Liberature is an epitome of two beautiful creative forces: choice and change. Creating they disrupt and disrupting they create. Texts, authors, readers.
And this potential for creative disruption is the only reader’s and writer’s guide for the exploration of the terra incognita of formless meaning. [Prints and web versions of texts set free from the traditional book form are also available at liberatorium.com]

Free as it may appear, this transgenre is not totally freed of structure though, as one would think and read from its name (liber could be read as either the Latin book or the Latin free). This freedom for sure is far from being libertas gratia libertatis. It is rather the freedom of the author to choose a “house” in which their words fit best, be it a traditional one (including the good old book)
As two of the minds behind Liberature – Katarzyna Bazarnik and Zenon Fajfer, share in “Traditional and emerging formats of artists books: Where do we go from here?” it is about writing books not texts, about authors considering their writing not only from the linguistic perspective, but also from the perspective of the form:
the book … [is] not a transparent container whose shape should not interfere with words transporting the reader to sphere of disembodied meaning
It is Zenon Fajfer’s firm belief that:
The writer should construct the space of his work anew, and each of his works should have its own distinct structure. Let it even be a traditional volume, so long as it constitutes an integral whole with the content of the book
(op. cit. http://goo.gl/v1x5X9)
Searching for new forms of expression, with liberature writers “reconsider such fundamental notions as “form”, “time” and “space”. Just like they do with writing for the Web.
Kissing dichotomies bye bye
Liberature as a presentiment of the Web life of texts
Today’s web is a multifaceted landscape of identities, a constant change of context. We navigate from one environment to another(email, social media, blogs, websites) in the click of a mouse. In one and the same day we are authors, readers and even texts.
Following this narrative of us as media and messages, Liberature is a presentiment of the Web life of texts as we know it. Both reading and writing on the Web and Liberature enable the text to transcend boundaries, to allow for deeper interaction, play, subjectivity and sign restructuring. Both set the perception of texts and in general of any signifying system free of splits such as individual and collective work, form and meaning, dialogue and monologue.

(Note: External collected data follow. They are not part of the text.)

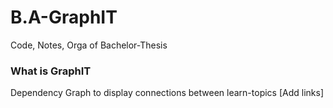 # B.A-GraphIT
Code, Notes, Orga of Bachelor-Thesis

### What is GraphIT
Dependency Graph to display connections between learn-topics
[Add links]
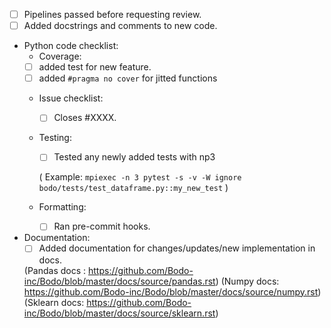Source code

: - [ ] Pipelines passed before requesting review.
- [ ] Added docstrings and comments to new code.

- Python code checklist:
  - Coverage:
   - [ ] added test for new feature.
   - [ ] added `#pragma no cover` for jitted functions

  - Issue checklist:
    - [ ] Closes #XXXX. 
 
  - Testing:
    - [ ] Tested any newly added tests with np3 
    
    ( Example: `mpiexec -n 3 pytest -s -v -W ignore bodo/tests/test_dataframe.py::my_new_test` )

  - Formatting:
    - [ ] Ran pre-commit hooks.

- Documentation:
  - [ ] Added documentation for changes/updates/new implementation in docs.
  
   (Pandas docs : https://github.com/Bodo-inc/Bodo/blob/master/docs/source/pandas.rst)
   (Numpy docs: https://github.com/Bodo-inc/Bodo/blob/master/docs/source/numpy.rst)
   (Sklearn docs: https://github.com/Bodo-inc/Bodo/blob/master/docs/source/sklearn.rst)

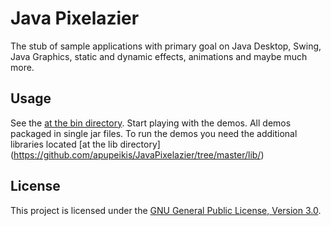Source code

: Java Pixelazier
======================

The stub of sample applications with primary goal on Java Desktop, Swing, Java Graphics, static and dynamic effects,
animations and maybe much more.

Usage
-----

See the [at the bin directory](https://github.com/apupeikis/JavaPixelazier/tree/master/bin/). Start playing with the demos.
All demos packaged in single jar files. To run the demos you need the additional libraries located [at the lib directory] (https://github.com/apupeikis/JavaPixelazier/tree/master/lib/)

License
-------

This project is licensed under the [GNU General Public License, Version 3.0](http://www.gnu.org/licenses/gpl.html).
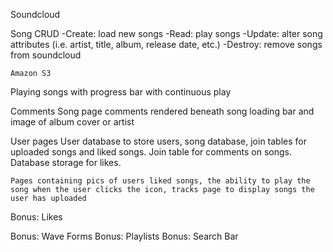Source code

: Soundcloud

Song CRUD
    -Create: load new songs
    -Read: play songs
    -Update: alter song attributes (i.e. artist, title, album, release date, etc.)
    -Destroy: remove songs from soundcloud

    Amazon S3

Playing songs with progress bar with continuous play

Comments
    Song page comments rendered beneath song loading bar and image of album cover or artist

User pages
    User database to store users, song database, join tables for uploaded songs and liked songs. Join table for comments on songs. Database storage for likes. 

    Pages containing pics of users liked songs, the ability to play the song when the user clicks the icon, tracks page to display songs the user has uploaded

Bonus: Likes

Bonus: Wave Forms
Bonus: Playlists
Bonus: Search Bar

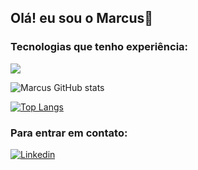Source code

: ## Olá! eu sou o Marcus👋

### Tecnologias que tenho experiência:
![](https://img.shields.io/badge/Python-3776AB?style=for-the-badge&logo=python&logoColor=white)


![Marcus GitHub stats](https://github-readme-stats.vercel.app/api?username=MarcusV4&show_icons=true&theme=radical)

[![Top Langs](https://github-readme-stats.vercel.app/api/top-langs/?username=MarcusV4&layout=donut)](https://github.com/MarcusV4/github-readme-stats)

### Para entrar em contato:
[![Linkedin](https://img.shields.io/badge/LinkedIn-0077B5?style=for-the-badge&logo=linkedin&logoColor=white)](https://linkedin.com/in/marcusv4)
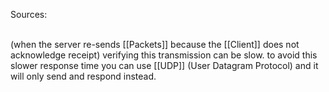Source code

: Sources:

\
(when the server re-sends [[Packets]] because the [[Client]] does not acknowledge receipt) verifying this transmission can be slow.
to avoid this slower response time you can use [[UDP]] (User Datagram Protocol) and it will only send and respond instead.
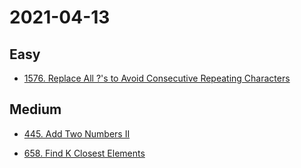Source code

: # 2021-04-13

## Easy

* [1576. Replace All ?'s to Avoid Consecutive Repeating Characters](https://leetcode.com/problems/replace-all-s-to-avoid-consecutive-repeating-characters/)

## Medium

* [445. Add Two Numbers II](https://leetcode.com/problems/add-two-numbers-ii/)

* [658. Find K Closest Elements](https://leetcode.com/problems/find-k-closest-elements/)
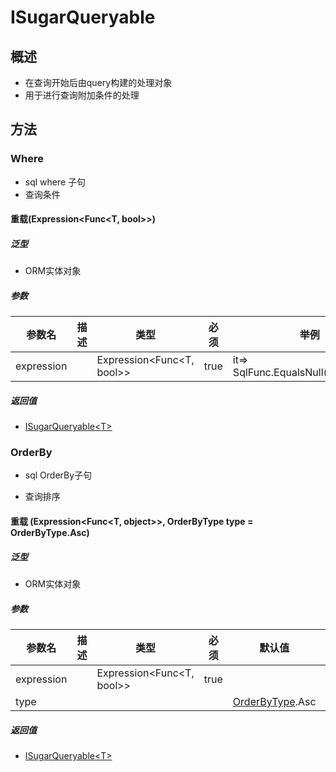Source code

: # ISugarQueryable

## 概述

- 在查询开始后由query构建的处理对象
- 用于进行查询附加条件的处理

## 方法

### Where

- sql where 子句
- 查询条件

#### 重载(Expression<Func<T, bool>>)

##### 泛型 

- ORM实体对象

##### 参数

| 参数名     | 描述 | 类型                      | 必须 | 举例                                  | 备注 |
| ---------- | ---- | ------------------------- | ---- | ------------------------------------- | ---- |
| expression |      | Expression<Func<T, bool>> | true | it=> SqlFunc.EqualsNull(it.Name,null) |      |

##### 返回值

- [ISugarQueryable\<T\>](#ISugarQueryable)

### OrderBy

- sql OrderBy子句 

- 查询排序

####  重载 (Expression<Func<T, object>>, OrderByType type = OrderByType.Asc)

##### 泛型 

- ORM实体对象

##### 参数

| 参数名     | 描述 | 类型                      | 必须 | 默认值                                    | 举例                                  | 备注 |
| ---------- | ---- | ------------------------- | ---- | ----------------------------------------- | ------------------------------------- | ---- |
| expression |      | Expression<Func<T, bool>> | true |                                           | it=> SqlFunc.EqualsNull(it.Name,null) |      |
| type       |      |                           |      | [OrderByType](..\Enum\OrderByType.md).Asc |                                       |      |

##### 返回值

- [ISugarQueryable\<T\>](#ISugarQueryable)



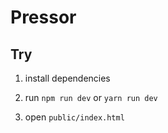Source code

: # Pressor

## Try

1. install dependencies

2. run `npm run dev` or `yarn run dev`

3. open `public/index.html`
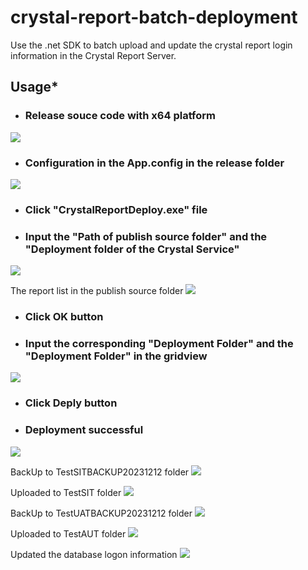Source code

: # crystal-report-batch-deployment
Use the .net SDK to batch upload and update the crystal report login information in the Crystal Report Server.

## Usage* 
* ### Release souce code with x64 platform
![](Guideline%20Image/Capture11.PNG)

* ### Configuration in the App.config in the release folder
![](Guideline%20Image/Capture10.PNG)

* ### Click "CrystalReportDeploy.exe" file

* ### Input the "Path of publish source folder" and the "Deployment folder of the Crystal Service"
![](Guideline%20Image/Capture.PNG)

The report list in the publish source folder
![](Guideline%20Image/Capture4.PNG)

* ### Click OK button

* ### Input the corresponding "Deployment Folder" and the "Deployment Folder" in the gridview
![](Guideline%20Image/Capture1.PNG)

* ### Click Deply button

* ### Deployment successful
![](Guideline%20Image/Capture2.PNG)

BackUp to TestSITBACKUP20231212 folder
![](Guideline%20Image/Capture6.PNG)

Uploaded to TestSIT folder
![](Guideline%20Image/Capture5.PNG)

BackUp to TestUATBACKUP20231212 folder
![](Guideline%20Image/Capture8.PNG)

Uploaded to TestAUT folder
![](Guideline%20Image/Capture9.PNG)

Updated the database logon information
![](Guideline%20Image/Capture7.PNG)
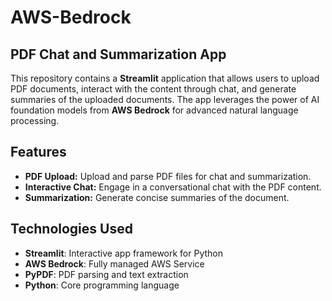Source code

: # AWS-Bedrock

## PDF Chat and Summarization App

This repository contains a **Streamlit** application that allows users to upload PDF documents, interact with the content through chat, and generate summaries of the uploaded documents. The app leverages the power of AI foundation models from **AWS Bedrock** for advanced natural language processing.

## Features

- **PDF Upload:** Upload and parse PDF files for chat and summarization.
- **Interactive Chat:** Engage in a conversational chat with the PDF content.
- **Summarization:** Generate concise summaries of the document.

## Technologies Used

- **Streamlit**: Interactive app framework for Python
- **AWS Bedrock**: Fully managed AWS Service
- **PyPDF**: PDF parsing and text extraction
- **Python**: Core programming language
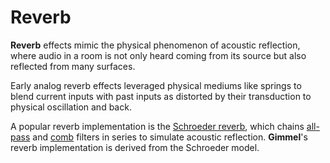 # Reverb
**Reverb** effects mimic the physical phenomenon of acoustic reflection, where audio in a room is not only heard coming from its source but also reflected from many surfaces.

Early analog reverb effects leveraged physical mediums like springs to blend current inputs with past inputs as distorted by their transduction to physical oscillation and back.

<!--TODO: Image of schroeder block diagram-->

A popular reverb implementation is the [Schroeder reverb](https://ccrma.stanford.edu/~jos/pasp/Schroeder_Reverberators.html), which chains [all-pass](https://en.wikipedia.org/wiki/All-pass_filter) and [comb](https://en.wikipedia.org/wiki/Comb_filter) filters in series to simulate acoustic reflection. **Gimmel**'s reverb implementation is derived from the Schroeder model.

<!---TO-DO: In-depth breakdown of our Reverb--->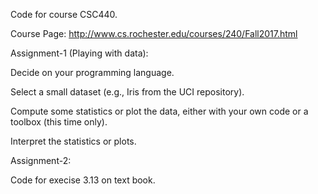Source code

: Code for course CSC440.

Course Page: http://www.cs.rochester.edu/courses/240/Fall2017.html

Assignment-1 (Playing with data):

Decide on your programming language.

Select a small dataset (e.g., Iris from the UCI repository).

Compute some statistics or plot the data, either with your own code or a toolbox (this time only). 

Interpret the statistics or plots.

Assignment-2:

Code for execise 3.13 on text book.
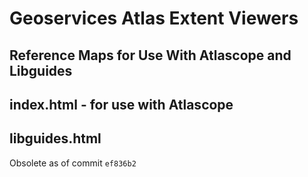 # Geoservices Atlas Extent Viewers
## Reference Maps for Use With Atlascope and Libguides

## index.html - for use with Atlascope

## libguides.html

Obsolete as of commit `ef836b2`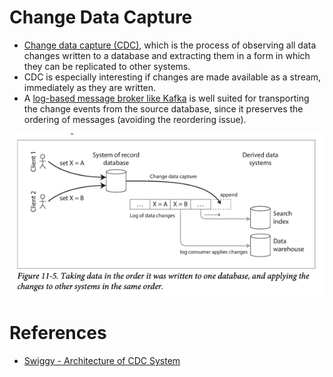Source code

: # Change Data Capture
- [Change data capture (CDC)](https://en.wikipedia.org/wiki/Change_data_capture), which is the process of observing all data changes written to a database and extracting them in a form in which they can be replicated to other systems. 
- CDC is especially interesting if changes are made available as a stream, immediately as they are written.
- A [log-based message broker like Kafka](../../4_MessageBrokers/Readme.md) is well suited for transporting the change events from the source database, since it preserves the ordering of messages (avoiding the reordering issue).

![img.png](assets/cdc.png)

# References
- [Swiggy - Architecture of CDC System](https://bytes.swiggy.com/architecture-of-cdc-system-a975a081691f)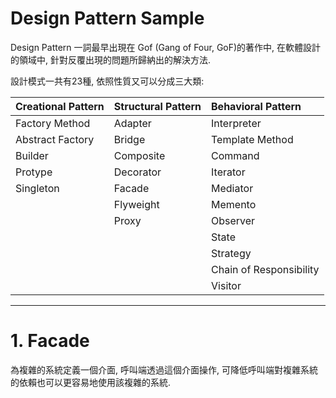# Design Pattern Sample
Design Pattern 一詞最早出現在 Gof (Gang of Four, GoF)的著作中, 在軟體設計的領域中, 針對反覆出現的問題所歸納出的解決方法.

設計模式一共有23種, 依照性質又可以分成三大類:

| Creational Pattern    | Structural Pattern    | Behavioral Pattern
| :------               | :------               | :------
| Factory Method        | Adapter               | Interpreter
| Abstract Factory      | Bridge                | Template Method
| Builder               | Composite             | Command
| Protype               | Decorator             | Iterator
| Singleton             | Facade                | Mediator
|                       | Flyweight             | Memento
|                       | Proxy                 | Observer
|                       |                       | State
|                       |                       | Strategy
|                       |                       | Chain of Responsibility
|                       |                       | Visitor

***

# 1. Facade

為複雜的系統定義一個介面, 呼叫端透過這個介面操作, 可降低呼叫端對複雜系統的依賴也可以更容易地使用該複雜的系統.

Kissing the above dichotomies and many others bye bye, Liberature and the processes of today’s Internet perception of texts push meanings into the wild – running between numerous agents and having the potential to be created everywhere.
Farewell Linearity
What can we borrow from Liberature to joyfully continue our quest for meaning and knowledge around the Web
The freedom to question the order is also the responsibility towards ourselves to filter what we read and write. The diversity of perspectives, the deluge of possible meanings and the endless paths all around the web could be a beautiful diversity of all kind of forms on one hand and an overwhelming threadless mass that feels far away, outside us, on the other.
In this double-edged non-linearity, Liberature could turn out to be a rebellious yet polite guide and mentor to show us around the universe of synthesis and constant changing context.
The most practical advice that I received from it was the perspective of the freedom to choose time, space and form. In other words not to be afraid of but to embrace diversity. As in these web days it is up to us to hold our attention, not let our attention spans shrink and follow our curiosity without scattering our intents.
All this is neither easy nor disintegration-free. However, finding similar patterns on the Web and in the transgenre of Liberature we could arm ourselves with:
- the perspective of meaning as a continuous flow in which we all have the potential to tap, no matter the time, space or form;
- the braveness to acknowledge that we are not the single author or recipient of the things we create, consume or share;
- the responsibility to take care of our focus and meaning reception.
Above all Liberature could nudge us to explore the idea of approaching the Web with the conceptual experience that to be transformed means to feel empowered to transform.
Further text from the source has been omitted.